Frank had been much impressed by the letters. Partly, because it had never really occurred to him that somebody like President Stearns actually thought about these things. Mostly, though, simply because Mike had taken the time to write them in the first place. That was as good a reminder as any that "Mr. President," under the fancy suit and the slick manners, was undoubtedly the most radical politician in Europe. Mike Stearns just wasn't dumb about it, the way Giovanna'
s father and uncle were.
So, he plowed on stoutly, doing his level best to exude the aura of responsible reformer rather than wild-eyed radical. "When we get a bit of a stake together we're going to start a credit union, maybe a groceries co-op. I know the Inquisition's looking for any excuse to land on us, and I'm not going to give 'em one. I've had quite enough time in Inquisition jail cells for one lifetime, thanks."
"Most wise, Senor Stone," Ruy said, "but you are still at risk. It will be said that you were responsible for the bravos we saw today."
"I can't much help that," Frank said. "Thing is, I've spent as much time as I can hereabouts making as many friends as I can. We get a good crowd in here most of the time. Those two idiots you saw weren't typical by any means. I reckon we've got a couple of dozen character witnesses any day of the week, if we need 'em."
"Not of so much use in a political trial," Ruy said. "But you say you know the Inquisition is looking for an excuse? How do you know, if I might inquire?"
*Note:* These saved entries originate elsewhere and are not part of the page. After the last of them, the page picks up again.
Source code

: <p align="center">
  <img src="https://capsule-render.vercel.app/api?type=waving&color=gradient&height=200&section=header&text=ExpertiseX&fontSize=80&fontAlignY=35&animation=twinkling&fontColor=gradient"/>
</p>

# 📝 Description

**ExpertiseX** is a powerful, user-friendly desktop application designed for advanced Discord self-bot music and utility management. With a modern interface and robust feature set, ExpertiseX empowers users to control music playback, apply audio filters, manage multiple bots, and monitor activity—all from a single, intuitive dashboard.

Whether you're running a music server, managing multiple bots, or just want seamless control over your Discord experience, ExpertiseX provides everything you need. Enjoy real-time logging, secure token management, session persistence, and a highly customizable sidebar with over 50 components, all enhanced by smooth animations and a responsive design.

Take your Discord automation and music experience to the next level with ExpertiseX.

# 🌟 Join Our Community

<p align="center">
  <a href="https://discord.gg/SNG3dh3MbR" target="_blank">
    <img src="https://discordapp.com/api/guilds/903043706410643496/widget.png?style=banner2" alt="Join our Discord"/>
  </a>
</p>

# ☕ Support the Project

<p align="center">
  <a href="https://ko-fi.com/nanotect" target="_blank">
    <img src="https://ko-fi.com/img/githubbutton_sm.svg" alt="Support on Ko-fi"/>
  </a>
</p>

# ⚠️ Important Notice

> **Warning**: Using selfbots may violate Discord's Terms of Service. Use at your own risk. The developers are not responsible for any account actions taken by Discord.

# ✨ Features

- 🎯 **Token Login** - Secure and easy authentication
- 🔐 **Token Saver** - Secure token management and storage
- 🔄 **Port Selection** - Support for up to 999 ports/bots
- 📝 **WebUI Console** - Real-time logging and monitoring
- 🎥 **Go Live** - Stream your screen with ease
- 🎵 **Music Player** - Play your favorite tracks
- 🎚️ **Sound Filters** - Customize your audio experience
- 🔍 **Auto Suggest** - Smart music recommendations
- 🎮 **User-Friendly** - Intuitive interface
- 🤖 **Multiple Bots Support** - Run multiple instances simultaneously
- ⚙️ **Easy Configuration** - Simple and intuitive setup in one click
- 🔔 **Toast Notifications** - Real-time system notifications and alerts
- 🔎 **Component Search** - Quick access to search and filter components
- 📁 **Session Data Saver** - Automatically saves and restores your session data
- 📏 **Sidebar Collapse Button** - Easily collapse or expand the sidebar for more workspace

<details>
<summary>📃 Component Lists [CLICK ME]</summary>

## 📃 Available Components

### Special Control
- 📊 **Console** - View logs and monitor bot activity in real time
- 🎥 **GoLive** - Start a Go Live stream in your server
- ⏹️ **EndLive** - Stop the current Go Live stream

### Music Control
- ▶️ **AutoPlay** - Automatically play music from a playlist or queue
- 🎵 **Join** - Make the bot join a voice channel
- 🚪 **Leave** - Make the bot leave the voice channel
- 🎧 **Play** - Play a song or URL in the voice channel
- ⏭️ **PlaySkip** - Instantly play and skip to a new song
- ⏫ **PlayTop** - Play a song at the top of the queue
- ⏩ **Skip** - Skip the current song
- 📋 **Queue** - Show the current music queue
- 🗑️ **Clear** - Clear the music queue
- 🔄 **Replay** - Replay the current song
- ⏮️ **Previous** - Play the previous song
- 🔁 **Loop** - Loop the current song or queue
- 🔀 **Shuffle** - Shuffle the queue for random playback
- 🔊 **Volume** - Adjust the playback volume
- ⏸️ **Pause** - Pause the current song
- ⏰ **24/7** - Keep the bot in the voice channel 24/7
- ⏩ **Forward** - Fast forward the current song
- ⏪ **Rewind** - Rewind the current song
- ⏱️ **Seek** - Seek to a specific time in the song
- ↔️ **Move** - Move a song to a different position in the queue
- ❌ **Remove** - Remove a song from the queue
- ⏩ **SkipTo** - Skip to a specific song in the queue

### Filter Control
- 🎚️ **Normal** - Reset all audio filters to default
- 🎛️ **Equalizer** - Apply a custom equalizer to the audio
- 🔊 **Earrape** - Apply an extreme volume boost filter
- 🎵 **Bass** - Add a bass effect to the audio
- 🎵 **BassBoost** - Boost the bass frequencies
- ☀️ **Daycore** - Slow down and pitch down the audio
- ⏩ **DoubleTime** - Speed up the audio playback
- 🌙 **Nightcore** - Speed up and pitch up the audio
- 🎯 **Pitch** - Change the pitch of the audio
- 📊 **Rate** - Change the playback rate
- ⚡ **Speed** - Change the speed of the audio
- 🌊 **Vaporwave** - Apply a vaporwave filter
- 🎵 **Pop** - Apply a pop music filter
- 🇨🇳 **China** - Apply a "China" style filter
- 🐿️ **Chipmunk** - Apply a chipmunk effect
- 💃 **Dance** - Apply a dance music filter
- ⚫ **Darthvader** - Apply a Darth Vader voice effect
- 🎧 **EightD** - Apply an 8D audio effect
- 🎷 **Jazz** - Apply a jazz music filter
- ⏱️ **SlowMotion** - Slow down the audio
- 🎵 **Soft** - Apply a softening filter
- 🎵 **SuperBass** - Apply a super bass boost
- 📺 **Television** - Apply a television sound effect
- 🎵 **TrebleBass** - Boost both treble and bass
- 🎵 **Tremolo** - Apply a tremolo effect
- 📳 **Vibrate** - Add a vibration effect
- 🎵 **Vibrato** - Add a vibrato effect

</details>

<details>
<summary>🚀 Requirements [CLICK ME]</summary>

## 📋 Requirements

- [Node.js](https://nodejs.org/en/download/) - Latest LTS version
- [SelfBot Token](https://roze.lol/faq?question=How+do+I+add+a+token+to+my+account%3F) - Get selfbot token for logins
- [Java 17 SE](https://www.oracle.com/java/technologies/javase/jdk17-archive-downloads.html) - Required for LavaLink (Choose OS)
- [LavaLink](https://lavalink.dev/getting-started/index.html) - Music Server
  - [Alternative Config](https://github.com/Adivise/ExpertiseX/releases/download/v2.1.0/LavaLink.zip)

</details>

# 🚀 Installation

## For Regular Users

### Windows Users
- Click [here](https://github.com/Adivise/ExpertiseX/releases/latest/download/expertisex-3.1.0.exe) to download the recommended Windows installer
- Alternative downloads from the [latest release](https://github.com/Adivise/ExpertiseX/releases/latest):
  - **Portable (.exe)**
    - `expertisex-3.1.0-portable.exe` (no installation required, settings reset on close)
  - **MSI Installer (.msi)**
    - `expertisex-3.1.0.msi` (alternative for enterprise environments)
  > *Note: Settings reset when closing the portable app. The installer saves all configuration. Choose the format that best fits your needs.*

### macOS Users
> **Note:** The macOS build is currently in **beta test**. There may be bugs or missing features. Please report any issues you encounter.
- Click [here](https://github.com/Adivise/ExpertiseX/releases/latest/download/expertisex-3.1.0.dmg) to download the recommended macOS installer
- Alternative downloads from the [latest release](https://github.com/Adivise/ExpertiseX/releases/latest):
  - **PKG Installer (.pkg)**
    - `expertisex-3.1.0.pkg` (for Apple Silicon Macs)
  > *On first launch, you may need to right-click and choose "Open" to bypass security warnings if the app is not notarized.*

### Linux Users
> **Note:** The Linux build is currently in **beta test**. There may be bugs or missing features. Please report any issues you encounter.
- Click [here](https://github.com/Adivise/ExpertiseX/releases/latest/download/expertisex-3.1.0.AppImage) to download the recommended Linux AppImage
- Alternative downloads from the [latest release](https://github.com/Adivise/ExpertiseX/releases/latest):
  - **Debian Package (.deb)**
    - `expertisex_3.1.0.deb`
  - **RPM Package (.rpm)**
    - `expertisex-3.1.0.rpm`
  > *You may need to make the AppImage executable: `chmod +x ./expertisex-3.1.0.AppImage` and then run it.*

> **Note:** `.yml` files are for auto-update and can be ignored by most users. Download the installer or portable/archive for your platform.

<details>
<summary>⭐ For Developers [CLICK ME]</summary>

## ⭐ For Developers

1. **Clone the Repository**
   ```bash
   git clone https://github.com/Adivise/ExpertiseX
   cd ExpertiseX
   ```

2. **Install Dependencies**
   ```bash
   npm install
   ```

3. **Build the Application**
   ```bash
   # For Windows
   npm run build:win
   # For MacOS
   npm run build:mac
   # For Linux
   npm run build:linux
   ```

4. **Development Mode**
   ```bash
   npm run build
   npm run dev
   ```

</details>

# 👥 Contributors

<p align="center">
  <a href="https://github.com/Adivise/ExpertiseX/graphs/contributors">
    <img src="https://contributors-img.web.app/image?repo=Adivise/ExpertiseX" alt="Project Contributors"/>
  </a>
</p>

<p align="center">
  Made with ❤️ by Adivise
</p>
Frank grinned. "Told you, we've got a lot of friends here. One of those friends has a relation who's on the staff with the Inquisition, a clerk or something, and we get passed a warning. They don't want to do anything this soon after the pope made it clear he wanted us left alone. I figure as long as we keep our noses reasonably clean, they'll keep their hands off."
Ruy turned to Sharon. "You remarked earlier that we might have been looking at only one end of the problem? It is my opinion, my dearest, that young Senor Stone is looking at the other end, and possibly also missing something."
"Well," said Frank, mildly annoyed that Ruy was talking about him like he wasn't there, "I figure since lunch is on the house anyway, you might as well fill me in on what I'm missing, hey? And maybe there's something I've heard down here on the wrong side of the tracks that you'll find useful."
Ruy nodded. "An offer most nobly made, Senor Stone. Perhaps there may be some useful exchange to be made. With your leave, Sharon?"